Tomorro lets you add public comments visible to all participants, as well as private internal comments visible only to members of your organization.
Comments can be added from the review mode if you have the required rights.
Add a private comment
Select a word, sentence, or paragraph in the contract. A black toolbar appears above the selection.
Click the comment icon (💬).
Write your comment, then click Post.
By default, comments are private and only visible to your organization.
A padlock 🔒 appears next to the comment.
The commented text appears in purple, and the comment is added to the Annotations panel on the right.
You can open the comment, reply to it, and mention internal or external participants (depending on your rights).
👉 If you can only mention yourself, add additional participants to the project. See : Adding your collaborators to the project.
Add a public comment
Write your comment as usual.
Before posting, check the External box.
The comment becomes public, identified by a yellow marker with the 🌍 icon.
Click Post to publish it.
The comment is added to the Annotations panel on the right.
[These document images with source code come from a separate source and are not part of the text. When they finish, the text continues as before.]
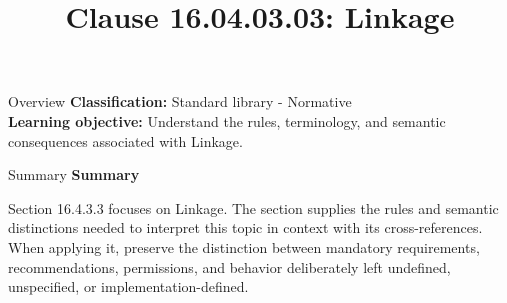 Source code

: \documentclass[10pt,letterpaper]{article}
\title{Clause 16.04.03.03: Linkage}
\author{}
\date{}
\begin{document}
\maketitle
\begin{CornellOverviewBox}{Overview}
\textbf{Classification:} Standard library - Normative\\[2pt]
\textbf{Learning objective:} Understand the rules, terminology, and semantic consequences associated with Linkage.
\end{CornellOverviewBox}\begin{CornellSummaryBox}{Summary}
{\sffamily\bfseries\color{Accent} Summary}\par\vspace{3pt}Section 16.4.3.3 focuses on Linkage. The section supplies the rules and semantic distinctions needed to interpret this topic in context with its cross-references. When applying it, preserve the distinction between mandatory requirements, recommendations, permissions, and behavior deliberately left undefined, unspecified, or implementation-defined.
\end{CornellSummaryBox}
\end{document}
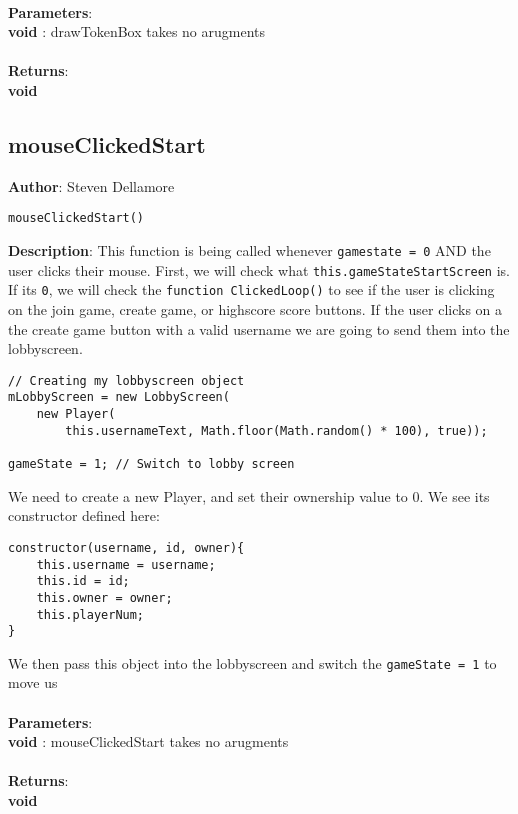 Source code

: \documentclass[12pt]{article}
\begin{document}
\textbf{\large{\\Parameters}}:\\
\textbf{void }: drawTokenBox takes no arugments\\\textbf{\large{\\Returns}}:\\\textbf{void}

\subsection{mouseClickedStart}
\textbf{Author}: Steven Dellamore 
\vspace*{1\baselineskip}
\begin{lstlisting}
mouseClickedStart()
\end{lstlisting} 
\vspace*{1\baselineskip}
\textbf{Description}: This function is being called whenever \texttt{gamestate = 0} AND the user clicks their mouse. First, we will check what \texttt{this.gameStateStartScreen} is. If its \texttt{0}, we will check the \texttt{function ClickedLoop()} to see if the user is clicking on the join game, create game, or highscore score buttons. If the user clicks on a the create game button with a valid username we are going to send them into the lobbyscreen. 
\begin{verbatim}
// Creating my lobbyscreen object
mLobbyScreen = new LobbyScreen(
	new Player(
		this.usernameText, Math.floor(Math.random() * 100), true));

gameState = 1; // Switch to lobby screen
\end{verbatim}
 We need to create a new Player, and set their ownership value to 0. We see its constructor defined here: 
\begin{verbatim}
constructor(username, id, owner){
    this.username = username;
    this.id = id;
    this.owner = owner;
    this.playerNum;
}
\end{verbatim}
 We then pass this object into the lobbyscreen and switch the \texttt{gameState = 1} to move us \\


\textbf{\large{\\Parameters}}:\\
\textbf{void }: mouseClickedStart takes no arugments\\\textbf{\large{\\Returns}}:\\\textbf{void}
\end{document}
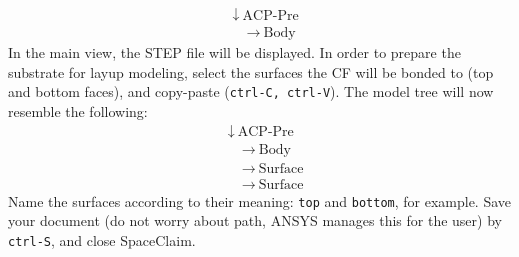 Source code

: \documentclass{amsdtx}
\begin{document}
\begin{align*}
	&\downarrow ~\text{ACP-Pre} \\
	&\quad\rightarrow~\text{Body}
\end{align*}
In the main view, the STEP file will be displayed. In order to prepare the substrate for layup modeling, select the surfaces the CF will be bonded to (top and bottom faces), and copy-paste (\verb|ctrl-C, ctrl-V|). The model tree will now resemble the following:
\begin{align*}
	&\downarrow ~\text{ACP-Pre} \\
	&\quad\rightarrow~\text{Body}\\
	&\quad\rightarrow~\text{Surface}\\
	&\quad\rightarrow~\text{Surface}
\end{align*}
Name the surfaces according to their meaning: \verb|top| and \verb|bottom|, for example. Save your document (do not worry about path, ANSYS manages this for the user) by \verb|ctrl-S|, and close SpaceClaim.\\
\newpage
\end{document}
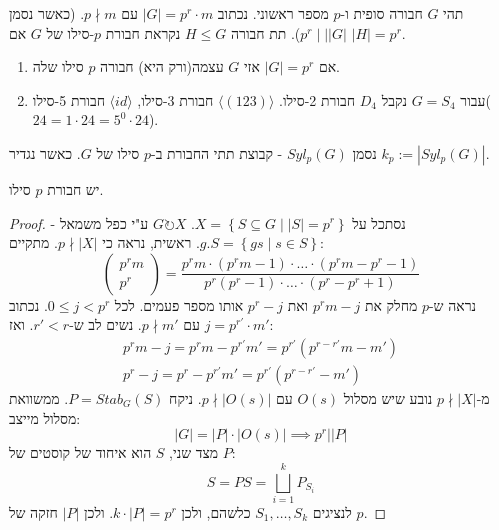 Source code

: \documentclass{tstextbook}
\begin{document}
\begin{definition}
תהי \(G\) חבורה סופית ו-\(p\) מספר ראשוני. נכתוב \(|G|=p^r\cdot m\) עם \(p\nmid m\). (כאשר נסמן \(p^r \mid \mid |G|\)). תת חבורה \(H\leq G\) נקראת חבורת \(p\)-סילו של \(G\) אם \(|H|=p^r\).

\end{definition}
\begin{example}
  \begin{enumerate}
    \item אם \(|G|=p^r\) אזי \(G\) עצמה(ורק היא) חבורה \(p\) סילו שלה. 


    \item עבור \(G=S_{4}\) נקבל \(D_{4}\) חבורת 2-סילו. \(\langle (123)\rangle\) חבורת 3-סילו, \(\langle id\rangle\) חבורת 5-סילו(\(24=1\cdot 24=5^0\cdot 24\)). 


  \end{enumerate}
\end{example}
\begin{symbolize}
נסמן \(Syl_{p}(G)\) - קבוצת תתי החבורת ב-\(p\) סילו של \(G\). כאשר נגדיר \(k_{p}:=|Syl_{p}(G)|\).

\end{symbolize}
\begin{theorem}[סילו 1]
יש חבורת \(p\) סילו.

\end{theorem}
\begin{proof}
נסתכל על \(X=\left\{  S\subseteq G  \mid |S|=p^r\right\}\). \(G\circlearrowright X\) ע"י כפל משמאל -\(g.S=\left\{  gs\mid s\in S  \right\}\). ראשית, נראה כי \(p\nmid |X|\).
מתקיים: 
$$\begin{pmatrix}p^r m\\p^r 
\end{pmatrix}=\frac{p^r m\cdot  (p^r m - 1) \cdot \dots\cdot (p^r m - p^r - 1)}{p^r (p^r-1)\cdot \dots\cdot (p^r-p^r+1)}$$
נראה ש-\(p\) מחלק את \(p^r m - j\) ואת \(p^r - j\) אותו מספר פעמים. לכל \(0\leq j<p^r\). נכתוב \(j=p^{r'}\cdot m'\) עם \(p\nmid m'\). נשים לב ש-\(r'<r\). ואז: 
$$\begin{gathered}p^r m -j = p^r m - p^{r'}m' = p^{r'}(p^{r-r'}m-m') \\p^r - j = p^r - p^{r'}m'=p^{r'}(p^{r-r'}-m')
\end{gathered}$$
מ-\(p \nmid|X|\) נובע שיש מסלול \(O(s)\) עם \(p \nmid |O(s)|\). ניקח \(P=Stab_{G}(S)\). ממשוואת מסלול מייצב:
$$|G|=|P|\cdot |O(s)|\implies p^r ||P|$$
מצד שני, \(S\) הוא איחוד של קוסטים של \(P\): 
$$S=PS=\bigsqcup_{i=1}^k P_{S_{i}}$$
לנציגים \(S_{1},\dots,S_{k}\) כלשהם, ולכן \(k\cdot |P|=p^r\). ולכן \(|P|\) חזקה של \(p\).

\end{proof}
\end{document}
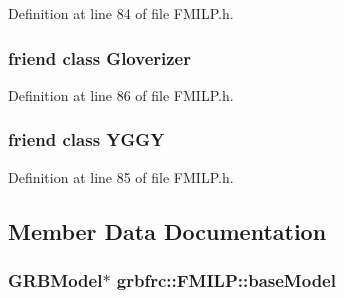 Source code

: Definition at line 84 of file F\+M\+I\+L\+P.\+h.

\subsubsection[{\texorpdfstring{Gloverizer}{Gloverizer}}]{\setlength{\rightskip}{0pt plus 5cm}friend class {\bf Gloverizer}\hspace{0.3cm}{\ttfamily [friend]}}\hypertarget{classgrbfrc_1_1FMILP_ae46934249303b16d5e90251e221b363e}{}\label{classgrbfrc_1_1FMILP_ae46934249303b16d5e90251e221b363e}


Definition at line 86 of file F\+M\+I\+L\+P.\+h.

\subsubsection[{\texorpdfstring{Y\+G\+GY}{YGGY}}]{\setlength{\rightskip}{0pt plus 5cm}friend class {\bf Y\+G\+GY}\hspace{0.3cm}{\ttfamily [friend]}}\hypertarget{classgrbfrc_1_1FMILP_ab4df4b3fe13c29ab1a27a64a8da3f093}{}\label{classgrbfrc_1_1FMILP_ab4df4b3fe13c29ab1a27a64a8da3f093}


Definition at line 85 of file F\+M\+I\+L\+P.\+h.



\subsection{Member Data Documentation}
\subsubsection[{\texorpdfstring{base\+Model}{baseModel}}]{\setlength{\rightskip}{0pt plus 5cm}G\+R\+B\+Model$\ast$ grbfrc\+::\+F\+M\+I\+L\+P\+::base\+Model\hspace{0.3cm}{\ttfamily [private]}}\hypertarget{classgrbfrc_1_1FMILP_a587e886dcaa1ece325a7f283100182a8}{}\label{classgrbfrc_1_1FMILP_a587e886dcaa1ece325a7f283100182a8}


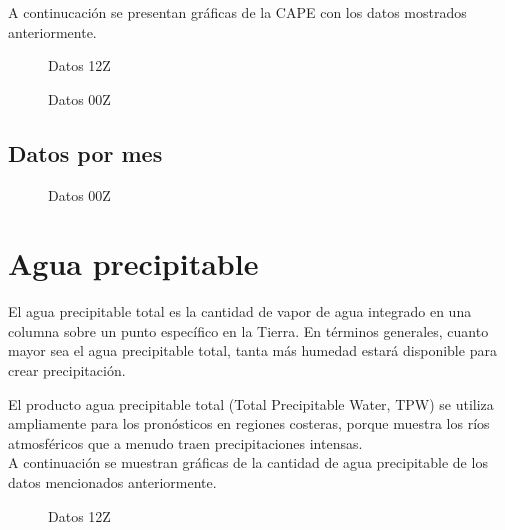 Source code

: \documentclass[12pt]{article}
\begin{document}
 A continucación se presentan gráficas de la CAPE con los datos mostrados anteriormente.
 
 
\begin{figure}[H]
 \centering
    \caption{Datos 12Z}
\end{figure}
 
\begin{figure}[H]
 \centering
    \caption{Datos 00Z}
\end{figure}
  
\subsection*{Datos por mes}
 
 
 \begin{figure}[H]
 \centering
    \caption{Datos 00Z}
\end{figure}
  
 
 
 
 
 
\newpage

\section*{Agua precipitable}
El agua precipitable total es la cantidad de vapor de agua integrado en una columna sobre un punto específico en la Tierra. En términos generales, cuanto mayor sea el agua precipitable total, tanta más humedad estará disponible para crear precipitación.

El producto agua precipitable total (Total Precipitable Water, TPW) se utiliza ampliamente para los pronósticos en regiones costeras, porque muestra los ríos atmosféricos que a menudo traen precipitaciones intensas. \\
A continuación se muestran gráficas de la cantidad de agua precipitable de los datos mencionados anteriormente.

 
\begin{figure}[H]
 \centering
    \caption{Datos 12Z}
\end{figure}
\end{document}
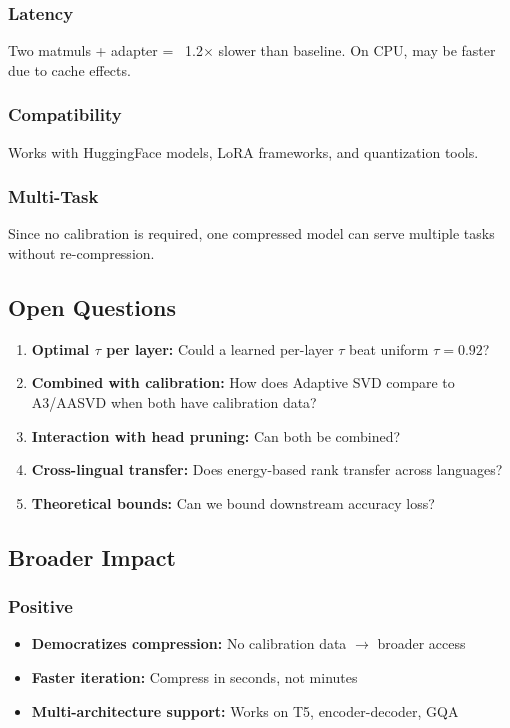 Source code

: \subsubsection{Latency}
Two matmuls + adapter = ~1.2$\times$ slower than baseline. On CPU, 
may be faster due to cache effects.

\subsubsection{Compatibility}
Works with HuggingFace models, LoRA frameworks, and quantization tools.

\subsubsection{Multi-Task}
Since no calibration is required, one compressed model can serve multiple 
tasks without re-compression.

\subsection{Open Questions}

\begin{enumerate}
\item \textbf{Optimal $\tau$ per layer:} Could a learned per-layer $\tau$ beat uniform
  $\tau = 0.92$?
\item \textbf{Combined with calibration:} How does Adaptive SVD compare to A3/AASVD
  when both have calibration data?
\item \textbf{Interaction with head pruning:} Can both be combined?
\item \textbf{Cross-lingual transfer:} Does energy-based rank transfer across languages?
\item \textbf{Theoretical bounds:} Can we bound downstream accuracy loss?

\end{enumerate}
\subsection{Broader Impact}

\subsubsection{Positive}
\begin{itemize}
\item \textbf{Democratizes compression:} No calibration data $\to$ broader access
\item \textbf{Faster iteration:} Compress in seconds, not minutes
\item \textbf{Multi-architecture support:} Works on T5, encoder-decoder, GQA

\end{itemize}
Resolve or archive a comment
Open the comment.
Click the Check icon ✔️.
The comment is moved to the Resolved section and removed from open threads.
Share a comment
Click the … menu on the comment.
Select Copy the link.
The copied link opens the project directly on the comment.
Edit a comment
Click the … menu on the comment.
Select Edit comment.
⚠️ Comment edit history is not saved.
The comment will display the Edited label.
Delete a comment
Open the comment.
Click the … menu, then Delete thread.
🚨 Deletion is permanent.
Filter comments
Use annotation filters
In the Annotations tab, open the All threads dropdown and select the annotation categories you want to display.
Show annotations that require your attention
With the For you filter, you can now display only:
Annotations where you are mentioned
Replies to threads you started
Comments that specifically require your review
This filter automatically gathers all annotations that concern you so you can focus on what truly matters.